He contends as most would that judges should be free to make decisions because they are charged with the ultimate decision over life, properties, rights and duties of the citizen, including all kinds of freedoms enshrined in the Constitution and by way of conventions, powers and traditions vested within the executive with great trust: to be impartial, and should not be undermined overlooked or destroyed. 

They are the guardians of the supreme law and the citizen. However, he expresses a feeling that many probably share that it is “unfortunate that successive governments and the leaders of the Executive have misused and violated this sacred responsibility entrusted to them as the guardians and temporary trustees of the ‘Temple of Justice’, which is the backbone of the freedom and equality”.

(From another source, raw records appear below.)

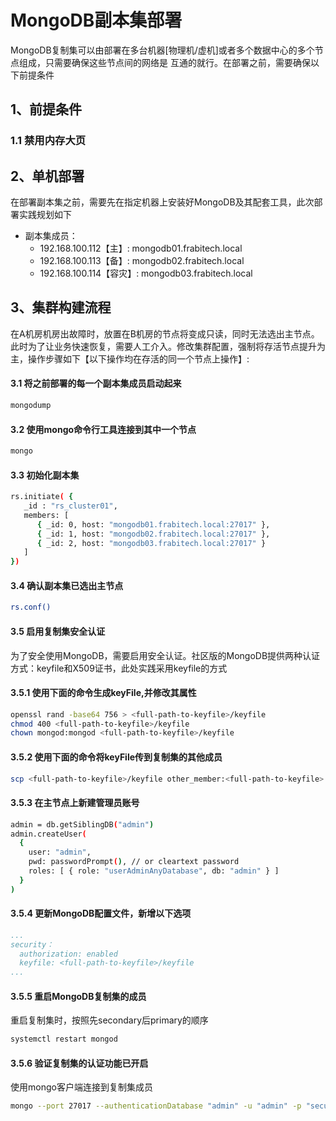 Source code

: # MongoDB副本集部署

MongoDB复制集可以由部署在多台机器[物理机/虚机]或者多个数据中心的多个节点组成，只需要确保这些节点间的网络是
互通的就行。在部署之前，需要确保以下前提条件

## 1、前提条件

### 1.1  禁用内存大页


## 2、单机部署

在部署副本集之前，需要先在指定机器上安装好MongoDB及其配套工具，此次部署实践规划如下

- 副本集成员：
	- 192.168.100.112【主】: mongodb01.frabitech.local
	- 192.168.100.113【备】: mongodb02.frabitech.local
	- 192.168.100.114【容灾】: mongodb03.frabitech.local


## 3、集群构建流程
在A机房机房出故障时，放置在B机房的节点将变成只读，同时无法选出主节点。此时为了让业务快速恢复，需要人工介入。修改集群配置，强制将存活节点提升为主，操作步骤如下【以下操作均在存活的同一个节点上操作】:

#### 3.1 将之前部署的每一个副本集成员启动起来
```bash
mongodump 
```

#### 3.2 使用mongo命令行工具连接到其中一个节点
```bash
mongo
```

#### 3.3 初始化副本集
```bash 
rs.initiate( {
   _id : "rs_cluster01",
   members: [
      { _id: 0, host: "mongodb01.frabitech.local:27017" },
      { _id: 1, host: "mongodb02.frabitech.local:27017" },
      { _id: 2, host: "mongodb03.frabitech.local:27017" }
   ]
})
```

#### 3.4 确认副本集已选出主节点
```bash
rs.conf()
```

#### 3.5 启用复制集安全认证
为了安全使用MongoDB，需要启用安全认证。社区版的MongoDB提供两种认证方式：keyfile和X509证书，此处实践采用keyfile的方式

#### 3.5.1 使用下面的命令生成keyFile,并修改其属性
```bash
openssl rand -base64 756 > <full-path-to-keyfile>/keyfile
chmod 400 <full-path-to-keyfile>/keyfile
chown mongod:mongod <full-path-to-keyfile>/keyfile
```

#### 3.5.2 使用下面的命令将keyFile传到复制集的其他成员
```bash
scp <full-path-to-keyfile>/keyfile other_member:<full-path-to-keyfile> 
```

#### 3.5.3  在主节点上新建管理员账号
```bash
admin = db.getSiblingDB("admin")
admin.createUser(
  {
    user: "admin",
    pwd: passwordPrompt(), // or cleartext password
    roles: [ { role: "userAdminAnyDatabase", db: "admin" } ]
  }
)
```

#### 3.5.4  更新MongoDB配置文件，新增以下选项
```yaml
...
security：
  authorization: enabled
  keyfile: <full-path-to-keyfile>/keyfile
...
```

#### 3.5.5  重启MongoDB复制集的成员
重启复制集时，按照先secondary后primary的顺序
```bash
systemctl restart mongod
```

#### 3.5.6  验证复制集的认证功能已开启
使用mongo客户端连接到复制集成员
```bash
mongo --port 27017 --authenticationDatabase "admin" -u "admin" -p "secure_passwd"
``` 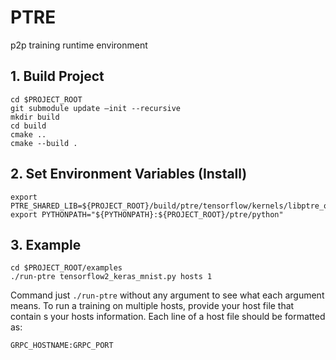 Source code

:# PTRE
p2p training runtime environment

## 1. Build Project
```
cd $PROJECT_ROOT
git submodule update —init --recursive
mkdir build
cd build
cmake ..
cmake --build .
```

## 2. Set Environment Variables (Install)
```
export PTRE_SHARED_LIB=${PROJECT_ROOT}/build/ptre/tensorflow/kernels/libptre_ops.so
export PYTHONPATH="${PYTHONPATH}:${PROJECT_ROOT}/ptre/python"
```

## 3. Example
```
cd $PROJECT_ROOT/examples
./run-ptre tensorflow2_keras_mnist.py hosts 1
```
Command just `./run-ptre` without any argument to see what each argument means.
To run a training on multiple hosts, provide your host file that contain
s your hosts information.
Each line of a host file should be formatted as:
```
GRPC_HOSTNAME:GRPC_PORT
```
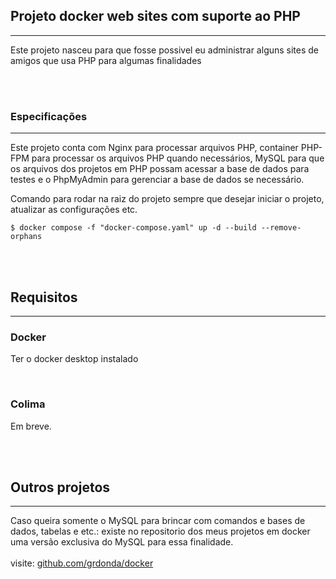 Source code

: ## Projeto docker web sites com suporte ao PHP
----
Este projeto nasceu para que fosse possivel eu administrar alguns sites de amigos que usa PHP para algumas finalidades


<br>
<br>

### Especificações
----
Este projeto conta com Nginx para processar arquivos PHP, container PHP-FPM para processar os arquivos PHP quando necessários, MySQL para que os arquivos dos projetos em PHP possam acessar a base de dados para testes e o PhpMyAdmin para gerenciar a base de dados se necessário.


Comando para rodar na raiz do projeto sempre que desejar iniciar o projeto, atualizar as configurações etc.

```Shell
$ docker compose -f "docker-compose.yaml" up -d --build --remove-orphans
```

<br>
<br>


## Requisitos
---
### **Docker**

Ter o docker desktop instalado

<br>

### **Colima**
Em breve.

<br>
<br>

## Outros projetos
---
Caso queira somente o MySQL para brincar com comandos e bases de dados, tabelas e etc.: existe no repositorio dos meus projetos em docker uma versão exclusiva do MySQL para essa finalidade.   
<br>
visite: <a href="https://github.com/grdonda/docker" target="_blank">github.com/grdonda/docker</a>
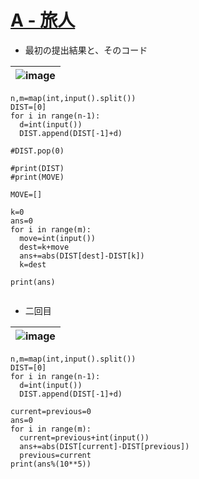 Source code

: # [A - 旅人](https://atcoder.jp/contests/joi2010ho/tasks/joi2010ho_a)


* 最初の提出結果と、そのコード

|![image](https://github.com/jamad/jamad.github.io/assets/949913/f3d30e2f-c41c-4b05-bff3-bc3317215ead)|
|-|
 

```
n,m=map(int,input().split())
DIST=[0]
for i in range(n-1):
  d=int(input())
  DIST.append(DIST[-1]+d)

#DIST.pop(0)

#print(DIST)
#print(MOVE)

MOVE=[]

k=0
ans=0
for i in range(m):
  move=int(input())
  dest=k+move
  ans+=abs(DIST[dest]-DIST[k])
  k=dest

print(ans)
  
```

* 二回目

|![image](https://github.com/jamad/jamad.github.io/assets/949913/713534e6-78a1-4c05-a128-361c15ea0597)|
|-|


```
n,m=map(int,input().split())
DIST=[0]
for i in range(n-1):
  d=int(input())
  DIST.append(DIST[-1]+d)

current=previous=0
ans=0
for i in range(m):
  current=previous+int(input())
  ans+=abs(DIST[current]-DIST[previous])
  previous=current
print(ans%(10**5))
```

The jury seems to be out and still deliberating whether the judiciary in Sri Lanka is as independent as it should be and whether incursions have been made especially by the Executive to erode that independence.

Since one of the key impetuses of the General Election scheduled for 5 August is the need to introduce a new constitution, it is worthwhile that all political parties and citizens ponder the fundamental premise that underpins democratic governance: whether the three branches, the legislative, the executive, and the judiciary, or the trias politica model, has enshrined the separation of powers, and whether they are practiced in effect.

If the country is to move forward on the democratic governance path, it should recognise where it has failed to practice this separation of powers, and incorporate the necessary ‘checks and balances’ to ensure they are practiced.